*Record set*:
Segment Open

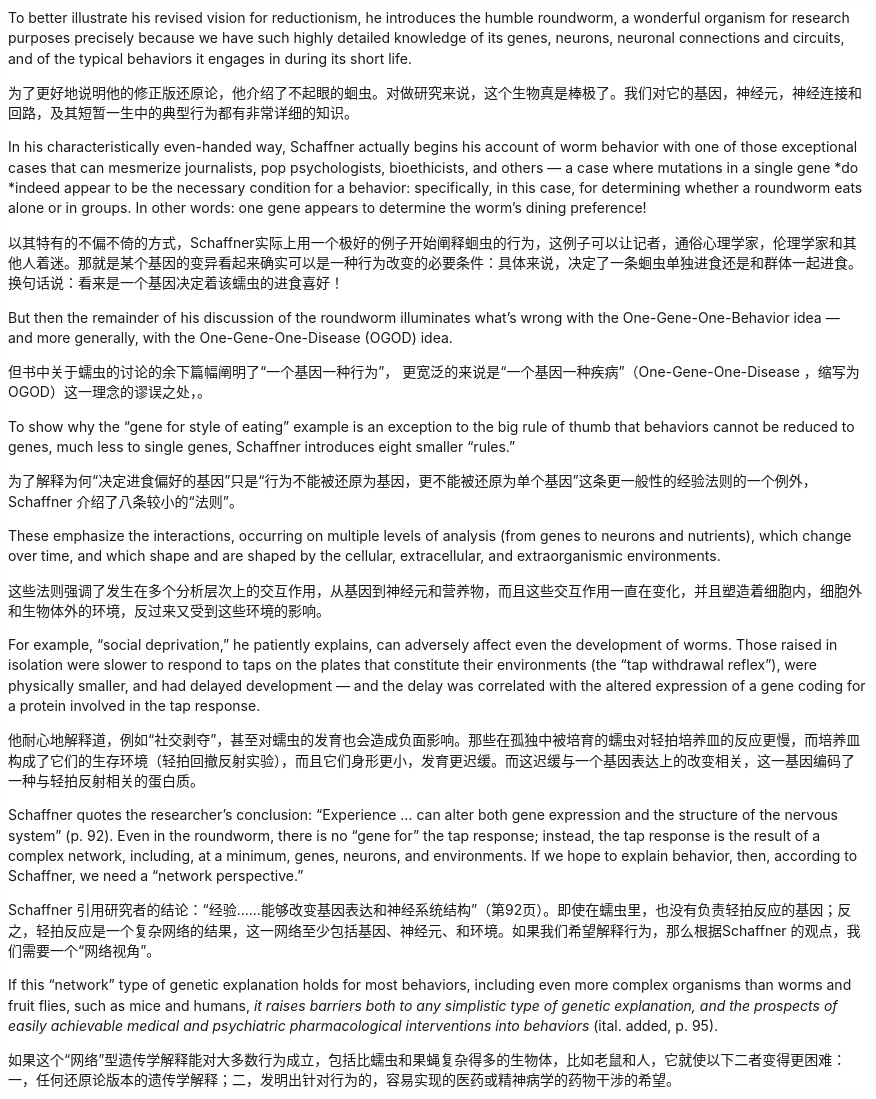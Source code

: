 To better illustrate his revised vision for reductionism, he introduces the humble roundworm, a wonderful organism for research purposes precisely because we have such highly detailed knowledge of its genes, neurons, neuronal connections and circuits, and of the typical behaviors it engages in during its short life.

为了更好地说明他的修正版还原论，他介绍了不起眼的蛔虫。对做研究来说，这个生物真是棒极了。我们对它的基因，神经元，神经连接和回路，及其短暂一生中的典型行为都有非常详细的知识。

In his characteristically even-handed way, Schaffner actually begins his account of worm behavior with one of those exceptional cases that can mesmerize journalists, pop psychologists, bioethicists, and others — a case where mutations in a single gene *do *indeed appear to be the necessary condition for a behavior: specifically, in this case, for determining whether a roundworm eats alone or in groups. In other words: one gene appears to determine the worm’s dining preference!

以其特有的不偏不倚的方式，Schaffner实际上用一个极好的例子开始阐释蛔虫的行为，这例子可以让记者，通俗心理学家，伦理学家和其他人着迷。那就是某个基因的变异看起来确实可以是一种行为改变的必要条件：具体来说，决定了一条蛔虫单独进食还是和群体一起进食。换句话说：看来是一个基因决定着该蠕虫的进食喜好！

But then the remainder of his discussion of the roundworm illuminates what’s wrong with the One-Gene-One-Behavior idea — and more generally, with the One-Gene-One-Disease (OGOD) idea.

但书中关于蠕虫的讨论的余下篇幅阐明了“一个基因一种行为”， 更宽泛的来说是“一个基因一种疾病”（One-Gene-One-Disease ，缩写为OGOD）这一理念的谬误之处，。

To show why the “gene for style of eating” example is an exception to the big rule of thumb that behaviors cannot be reduced to genes, much less to single genes, Schaffner introduces eight smaller “rules.”

为了解释为何“决定进食偏好的基因”只是“行为不能被还原为基因，更不能被还原为单个基因”这条更一般性的经验法则的一个例外，Schaffner 介绍了八条较小的“法则”。

These emphasize the interactions, occurring on multiple levels of analysis (from genes to neurons and nutrients), which change over time, and which shape and are shaped by the cellular, extracellular, and extraorganismic environments.

这些法则强调了发生在多个分析层次上的交互作用，从基因到神经元和营养物，而且这些交互作用一直在变化，并且塑造着细胞内，细胞外和生物体外的环境，反过来又受到这些环境的影响。

For example, “social deprivation,” he patiently explains, can adversely affect even the development of worms. Those raised in isolation were slower to respond to taps on the plates that constitute their environments (the “tap withdrawal reflex”), were physically smaller, and had delayed development — and the delay was correlated with the altered expression of a gene coding for a protein involved in the tap response.

他耐心地解释道，例如“社交剥夺”，甚至对蠕虫的发育也会造成负面影响。那些在孤独中被培育的蠕虫对轻拍培养皿的反应更慢，而培养皿构成了它们的生存环境（轻拍回撤反射实验），而且它们身形更小，发育更迟缓。而这迟缓与一个基因表达上的改变相关，这一基因编码了一种与轻拍反射相关的蛋白质。

Schaffner quotes the researcher’s conclusion: “Experience … can alter both gene expression and the structure of the nervous system” (p. 92). Even in the roundworm, there is no “gene for” the tap response; instead, the tap response is the result of a complex network, including, at a minimum, genes, neurons, and environments. If we hope to explain behavior, then, according to Schaffner, we need a “network perspective.”

Schaffner 引用研究者的结论：“经验……能够改变基因表达和神经系统结构”（第92页）。即使在蠕虫里，也没有负责轻拍反应的基因；反之，轻拍反应是一个复杂网络的结果，这一网络至少包括基因、神经元、和环境。如果我们希望解释行为，那么根据Schaffner 的观点，我们需要一个“网络视角”。

If this “network” type of genetic explanation holds for most behaviors, including even more complex organisms than worms and fruit flies, such as mice and humans, *it raises barriers both to any simplistic type of genetic explanation, and the prospects of easily achievable medical and psychiatric pharmacological interventions into behaviors* (ital. added, p. 95).

如果这个“网络”型遗传学解释能对大多数行为成立，包括比蠕虫和果蝇复杂得多的生物体，比如老鼠和人，它就使以下二者变得更困难：一，任何还原论版本的遗传学解释；二，发明出针对行为的，容易实现的医药或精神病学的药物干涉的希望。
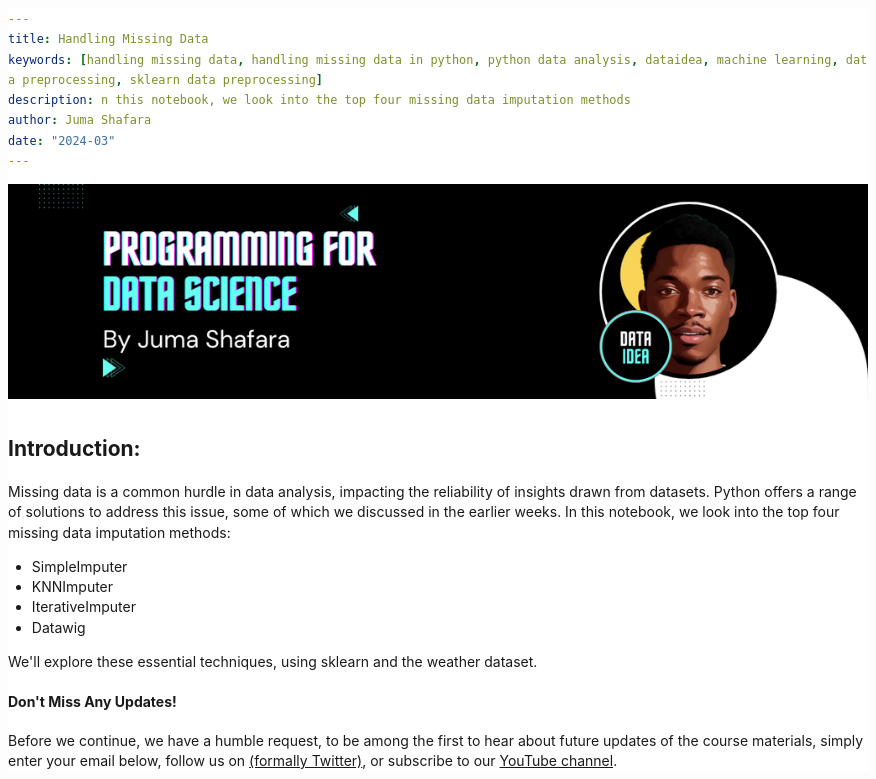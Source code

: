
 ```yaml
---
title: Handling Missing Data
keywords: [handling missing data, handling missing data in python, python data analysis, dataidea, machine learning, data preprocessing, sklearn data preprocessing]
description: n this notebook, we look into the top four missing data imputation methods
author: Juma Shafara
date: "2024-03"
---
```


![Photo by DATAIDEA](../../assets/banner4.png)

## Introduction:

Missing data is a common hurdle in data analysis, impacting the reliability of insights drawn from datasets. Python offers a range of solutions to address this issue, some of which we discussed in the earlier weeks. In this notebook, we look into the top four missing data imputation methods:

- SimpleImputer
- KNNImputer
- IterativeImputer 
- Datawig

We'll explore these essential techniques, using sklearn and the weather dataset.


<div class="newsletter">
<div class="newsletter-heading">
<h4><i class="bi bi-info-circle-fill"></i> Don't Miss Any Updates!</h4>
</div>
<div class="newsletter-body">
<p>
Before we continue, we have a humble request, to be among the first to hear about future updates of the course materials, simply enter your email below, follow us on <a href="https://x.com/dataideaorg"><i class="bi bi-twitter-x"></i>
(formally Twitter)</a>, or subscribe to our <a href="https://www.youtube.com/@dataidea-science"><i class="bi bi-youtube"></i> YouTube channel</a>.
</p>
<iframe class="newsletter-frame" src="https://embeds.beehiiv.com/5fc7c425-9c7e-4e08-a514-ad6c22beee74?slim=true" data-test-id="beehiiv-embed" height="52" frameborder="0" scrolling="no">
</iframe>
</div>
</div>

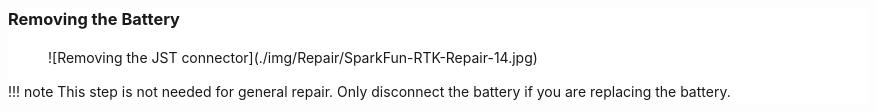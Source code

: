 ### Removing the Battery

<figure markdown>
![Removing the JST connector](./img/Repair/SparkFun-RTK-Repair-14.jpg)
<figcaption markdown>
</figcaption>
</figure>

!!! note
	This step is not needed for general repair. Only disconnect the battery if you are replacing the battery.
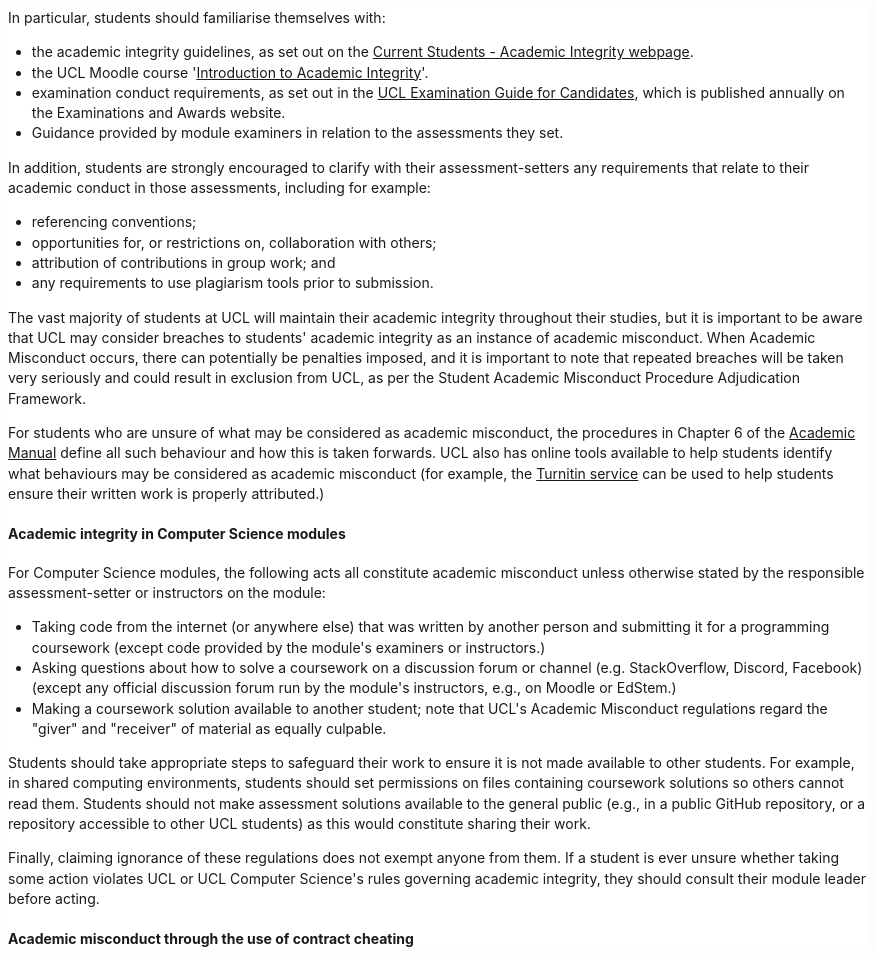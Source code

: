 In particular, students should familiarise themselves with:
- the academic integrity guidelines, as set out on the [Current Students - Academic Integrity webpage](https://www.ucl.ac.uk/students/academic-integrity).
- the UCL Moodle course '[Introduction to Academic Integrity](https://moodle.ucl.ac.uk/course/view.php?id=23336)'.
- examination conduct requirements, as set out in the [UCL Examination Guide for Candidates](https://www.ucl.ac.uk/students/exams-and-assessments), which is published annually on the Examinations and Awards website.
- Guidance provided by module examiners in relation to the assessments they set.

In addition, students are strongly encouraged to clarify with their assessment-setters any requirements that relate to their academic conduct in those assessments, including for example:
- referencing conventions;
- opportunities for, or restrictions on, collaboration with others;
- attribution of contributions in group work; and
- any requirements to use plagiarism tools prior to submission.

The vast majority of students at UCL will maintain their academic integrity throughout their studies, but it is important to be aware that UCL may consider breaches to students' academic integrity as an instance of academic misconduct. When Academic Misconduct occurs, there can potentially be penalties imposed, and it is important to note that repeated breaches will be taken very seriously and could result in exclusion from UCL, as per the Student Academic Misconduct Procedure Adjudication Framework.

For students who are unsure of what may be considered as academic misconduct, the procedures in Chapter 6 of the [Academic Manual](https://www.ucl.ac.uk/academic-manual) define all such behaviour and how this is taken forwards. UCL also has online tools available to help students identify what behaviours may be considered as academic misconduct (for example, the [Turnitin service](https://www.ucl.ac.uk/turnitin/) can be used to help students ensure their written work is properly attributed.)

#### Academic integrity in Computer Science modules

For Computer Science modules, the following acts all constitute academic misconduct unless otherwise stated by the responsible assessment-setter or instructors on the module:
- Taking code from the internet (or anywhere else) that was written by another person and submitting it for a programming coursework (except code provided by the module's examiners or instructors.)
- Asking questions about how to solve a coursework on a discussion forum or channel (e.g. StackOverflow, Discord, Facebook) (except any official discussion forum run by the module's instructors, e.g., on Moodle or EdStem.)
- Making a coursework solution available to another student; note that UCL's Academic Misconduct regulations regard the "giver" and "receiver" of material as equally culpable.

Students should take appropriate steps to safeguard their work to ensure it is not made available to other students. For example, in shared computing environments, students should set permissions on files containing coursework solutions so others cannot read them. Students should not make assessment solutions available to the general public (e.g., in a public GitHub repository, or a repository accessible to other UCL students) as this would constitute sharing their work.

Finally, claiming ignorance of these regulations does not exempt anyone from them. If a student is ever unsure whether taking some action violates UCL or UCL Computer Science's rules governing academic integrity, they should consult their module leader before acting.

#### Academic misconduct through the use of contract cheating
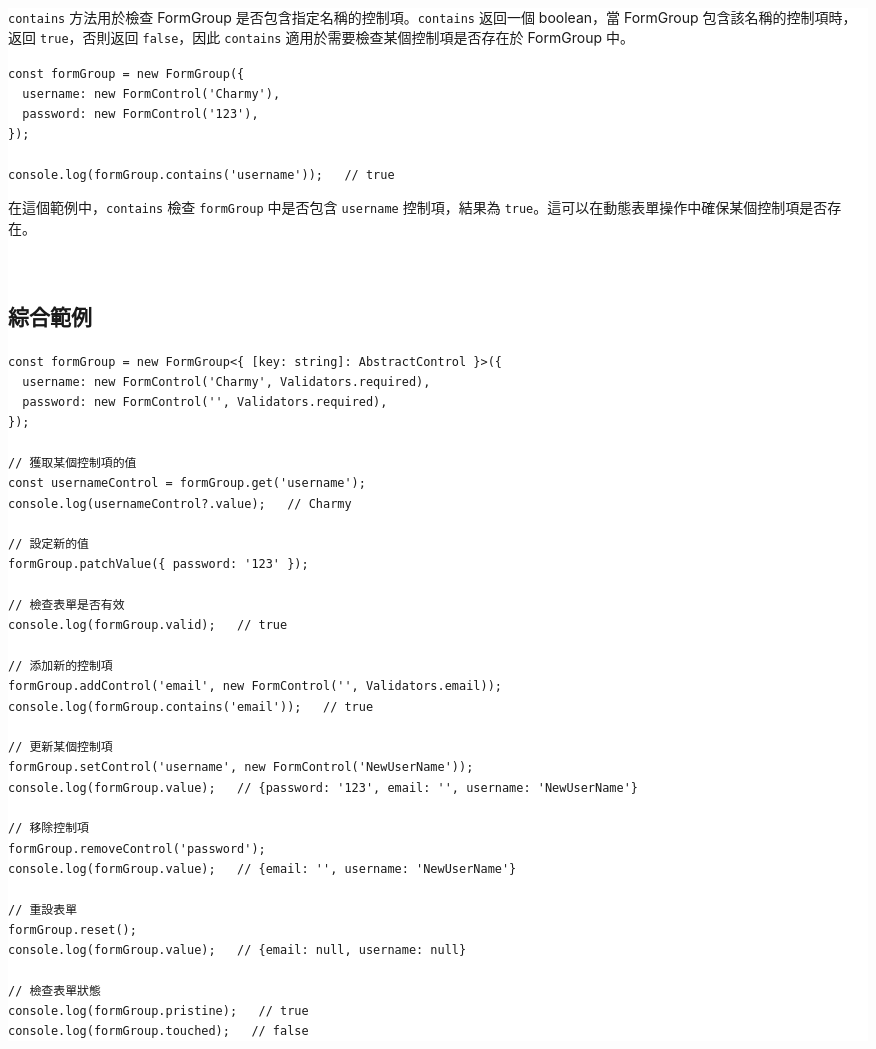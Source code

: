 `contains` 方法用於檢查 FormGroup 是否包含指定名稱的控制項。`contains` 返回一個 boolean，當 FormGroup 包含該名稱的控制項時，返回 `true`，否則返回 `false`，因此 `contains` 適用於需要檢查某個控制項是否存在於 FormGroup 中。

```
const formGroup = new FormGroup({
  username: new FormControl('Charmy'),
  password: new FormControl('123'),
});

console.log(formGroup.contains('username'));   // true
```

在這個範例中，`contains` 檢查 `formGroup` 中是否包含 `username` 控制項，結果為 `true`。這可以在動態表單操作中確保某個控制項是否存在。

<br />

## 綜合範例

```
const formGroup = new FormGroup<{ [key: string]: AbstractControl }>({
  username: new FormControl('Charmy', Validators.required),
  password: new FormControl('', Validators.required),
});

// 獲取某個控制項的值
const usernameControl = formGroup.get('username');
console.log(usernameControl?.value);   // Charmy

// 設定新的值
formGroup.patchValue({ password: '123' });

// 檢查表單是否有效
console.log(formGroup.valid);   // true

// 添加新的控制項
formGroup.addControl('email', new FormControl('', Validators.email));
console.log(formGroup.contains('email'));   // true

// 更新某個控制項
formGroup.setControl('username', new FormControl('NewUserName'));
console.log(formGroup.value);   // {password: '123', email: '', username: 'NewUserName'}

// 移除控制項
formGroup.removeControl('password');
console.log(formGroup.value);   // {email: '', username: 'NewUserName'}

// 重設表單
formGroup.reset();
console.log(formGroup.value);   // {email: null, username: null}

// 檢查表單狀態
console.log(formGroup.pristine);   // true
console.log(formGroup.touched);   // false
```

Segment Closed

*Exercise brief*: Leave the pictures out and repeat exactly the lines from the beginning of the records to the line bearing "its short life.", both ends counted.

*Reply to the exercise*:
Source code

: To better illustrate his revised vision for reductionism, he introduces the humble roundworm, a wonderful organism for research purposes precisely because we have such highly detailed knowledge of its genes, neurons, neuronal connections and circuits, and of the typical behaviors it engages in during its short life.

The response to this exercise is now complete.